Student-centered vs Teacher-centered Learning

Student-centered learning makes more sense to me. In its simplest form, it means the student has real responsibility over what gets learned and how, rather than acting as a passive receiver of whatever the instructor decides to deliver. It shifts the emphasis from teaching as performance to learning as an activity. I may not always wish to be taught, but I do wish to learn; the paper referenced a line like this attributed to Winston, and it captures the difference well. What matters in education is what the students learn, not what the teacher teaches. If you actually believe that, then you should prefer a model that makes the learner do the work of learning.

The arguments for the student-centered approach are not complicated. It makes learning active rather than passive, and it trains the habit that matters most in medicine: the ability to identify what you don’t know and then go out of your way to fix it. It also allows the student to learn in a way that can actually be efficient for them rather than being forced into a one-size-fits-all method that cannot be guaranteed valuable on the instructor side. Besides, learning on your own is simply more fun. You get to do it your own way, and you get to chase coherence instead of pretending that compliance is understanding.

The objections to student-centered learning tend to be weak. One objection is that many teachers have only experienced a teacher-centered approach. My objection is that this is not a valid argument against the principles of student-centered learning. It’s an argument that the familiar approach is convenient, not that it is better. Education should never be treated with such obstinance. Another objection is that students may be apprehensive because their previous experience was teacher-centered. My objection is harsher: if you’ve never gone out of your way to learn on your own and you feel threatened by the idea, in your lack of curiosity, you don’t deserve to be educated. Deal with it. Physicians have a moral obligation to learn for their patients without being spoon-fed—keeping up with literature, relearning what time has eroded, and updating what evidence overturns. If you can’t do that, don’t become a physician. Student-centered learning emphasizes exactly this form of active learning, and that is why I argue for it very liberally.
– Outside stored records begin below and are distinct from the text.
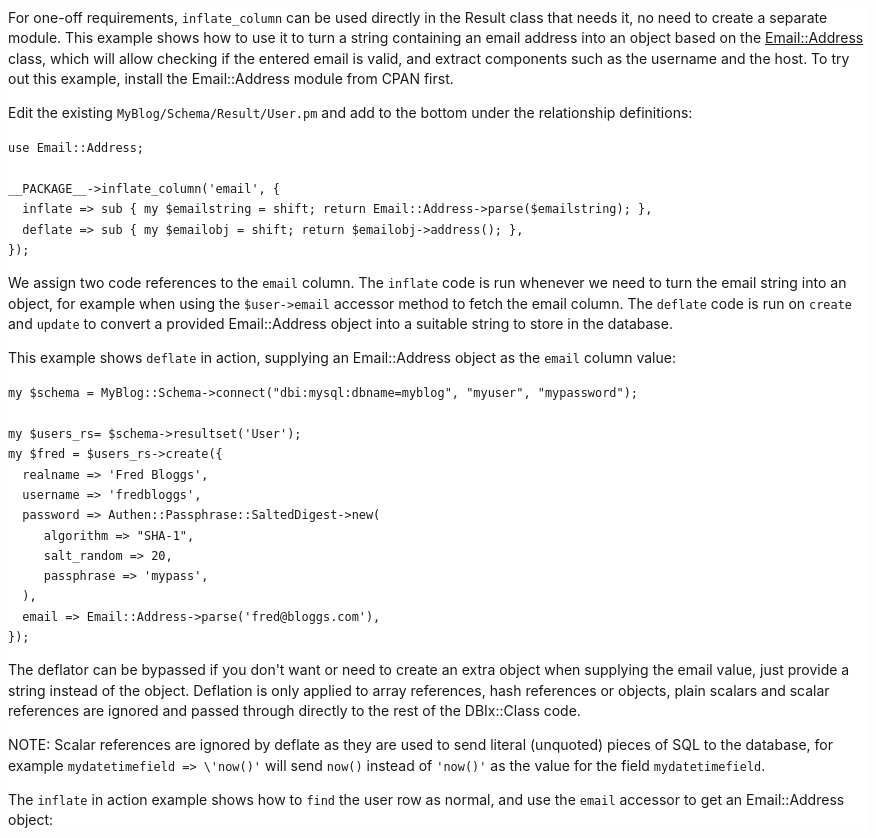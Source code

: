 For one-off requirements, `inflate_column` can be used directly in the
Result class that needs it, no need to create a separate module. This
example shows how to use it to turn a string containing an email
address into an object based on the
[Email::Address](http://metacpan.org/module/Email::Address) class,
which will allow checking if the entered email is valid, and extract
components such as the username and the host. To try out this example,
install the Email::Address module from CPAN first.

Edit the existing `MyBlog/Schema/Result/User.pm` and add to the bottom
under the relationship definitions:

    use Email::Address;
    
    __PACKAGE__->inflate_column('email', {
      inflate => sub { my $emailstring = shift; return Email::Address->parse($emailstring); },
      deflate => sub { my $emailobj = shift; return $emailobj->address(); },
    });
    
We assign two code references to the `email` column. The `inflate`
code is run whenever we need to turn the email string into an object,
for example when using the `$user->email` accessor method to fetch the
email column. The `deflate` code is run on `create` and `update` to
convert a provided Email::Address object into a suitable string to
store in the database.

This example shows `deflate` in action, supplying an Email::Address
object as the `email` column value:

    my $schema = MyBlog::Schema->connect("dbi:mysql:dbname=myblog", "myuser", "mypassword");

    my $users_rs= $schema->resultset('User');
    my $fred = $users_rs->create({ 
      realname => 'Fred Bloggs',
      username => 'fredbloggs',
      password => Authen::Passphrase::SaltedDigest->new(
         algorithm => "SHA-1", 
         salt_random => 20,
         passphrase => 'mypass',
      ),
      email => Email::Address->parse('fred@bloggs.com'),
    });
    
The deflator can be bypassed if you don't want or need to create an
extra object when supplying the email value, just provide a string
instead of the object. Deflation is only applied to array references,
hash references or objects, plain scalars and scalar references are
ignored and passed through directly to the rest of the DBIx::Class
code.

NOTE: Scalar references are ignored by deflate as they are used to
send literal (unquoted) pieces of SQL to the database, for example
`mydatetimefield => \'now()'` will send `now()` instead of `'now()'`
as the value for the field `mydatetimefield`.

The `inflate` in action example shows how to `find` the user row as
normal, and use the `email` accessor to get an Email::Address object:
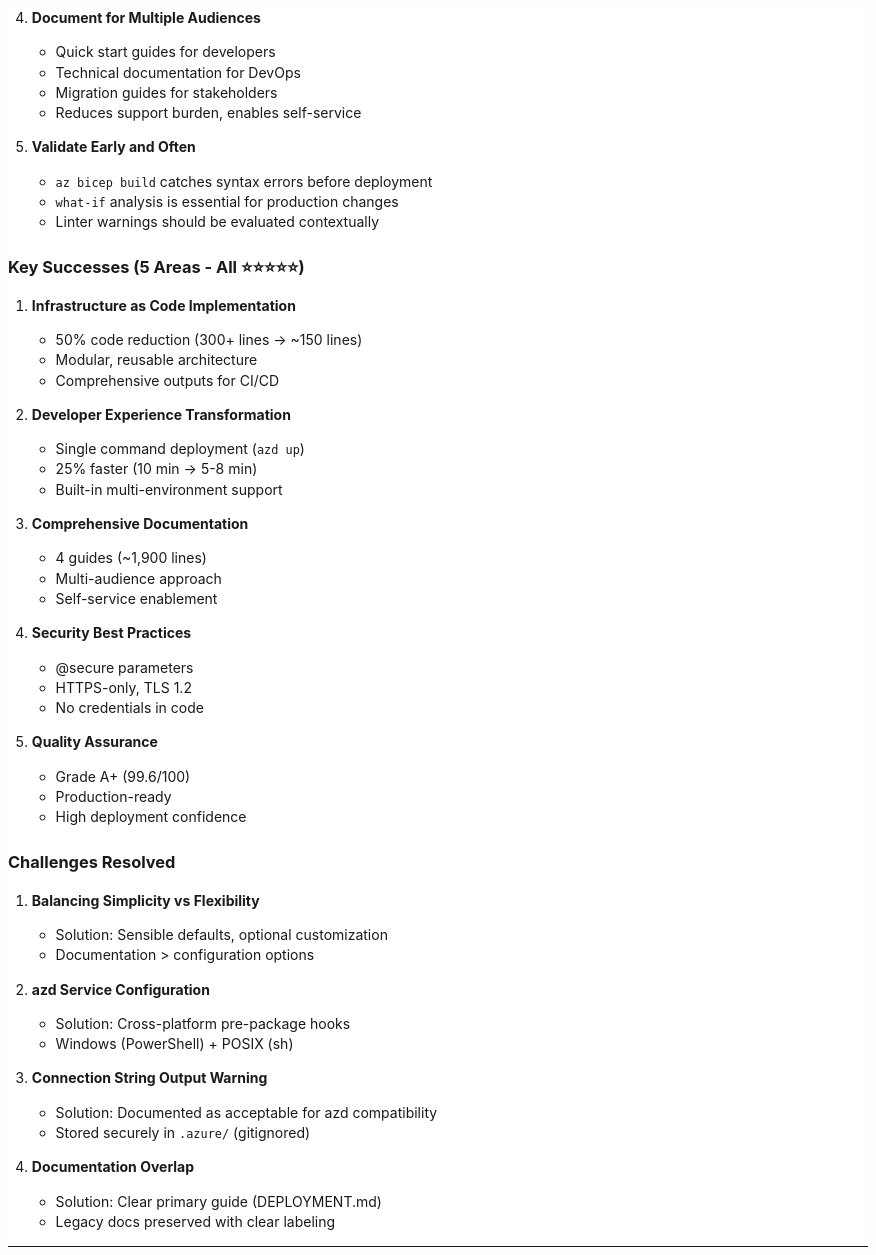 4. **Document for Multiple Audiences**
   - Quick start guides for developers
   - Technical documentation for DevOps
   - Migration guides for stakeholders
   - Reduces support burden, enables self-service

5. **Validate Early and Often**
   - `az bicep build` catches syntax errors before deployment
   - `what-if` analysis is essential for production changes
   - Linter warnings should be evaluated contextually

### Key Successes (5 Areas - All ⭐⭐⭐⭐⭐)

1. **Infrastructure as Code Implementation**
   - 50% code reduction (300+ lines → ~150 lines)
   - Modular, reusable architecture
   - Comprehensive outputs for CI/CD

2. **Developer Experience Transformation**
   - Single command deployment (`azd up`)
   - 25% faster (10 min → 5-8 min)
   - Built-in multi-environment support

3. **Comprehensive Documentation**
   - 4 guides (~1,900 lines)
   - Multi-audience approach
   - Self-service enablement

4. **Security Best Practices**
   - @secure parameters
   - HTTPS-only, TLS 1.2
   - No credentials in code

5. **Quality Assurance**
   - Grade A+ (99.6/100)
   - Production-ready
   - High deployment confidence

### Challenges Resolved

1. **Balancing Simplicity vs Flexibility**
   - Solution: Sensible defaults, optional customization
   - Documentation > configuration options

2. **azd Service Configuration**
   - Solution: Cross-platform pre-package hooks
   - Windows (PowerShell) + POSIX (sh)

3. **Connection String Output Warning**
   - Solution: Documented as acceptable for azd compatibility
   - Stored securely in `.azure/` (gitignored)

4. **Documentation Overlap**
   - Solution: Clear primary guide (DEPLOYMENT.md)
   - Legacy docs preserved with clear labeling

---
Problem-based Learning vs Information-gathering Model

I also argue for problem-based learning over the information-gathering model. Problem-based learning means starting with a problem or condition and using that as the engine that determines what you need to learn, so that basic sciences are pulled in as tools for explanation. The information-gathering model goes the other way: you accumulate foundational facts first, usually sorted by discipline, and only later apply them to conditions. When problem solving in the hospital or clinic, clinical reasoning should trace a path that begins with manifestations—lab tests, symptoms, radiology—and then moves toward potential causes grounded in the basic sciences. Manifestation leads you to mechanism. That aligns naturally with problem-based learning, where you meet the condition first and then learn the causes through a deeper dive, which forces the foundational sciences to become meaningful rather than decorative.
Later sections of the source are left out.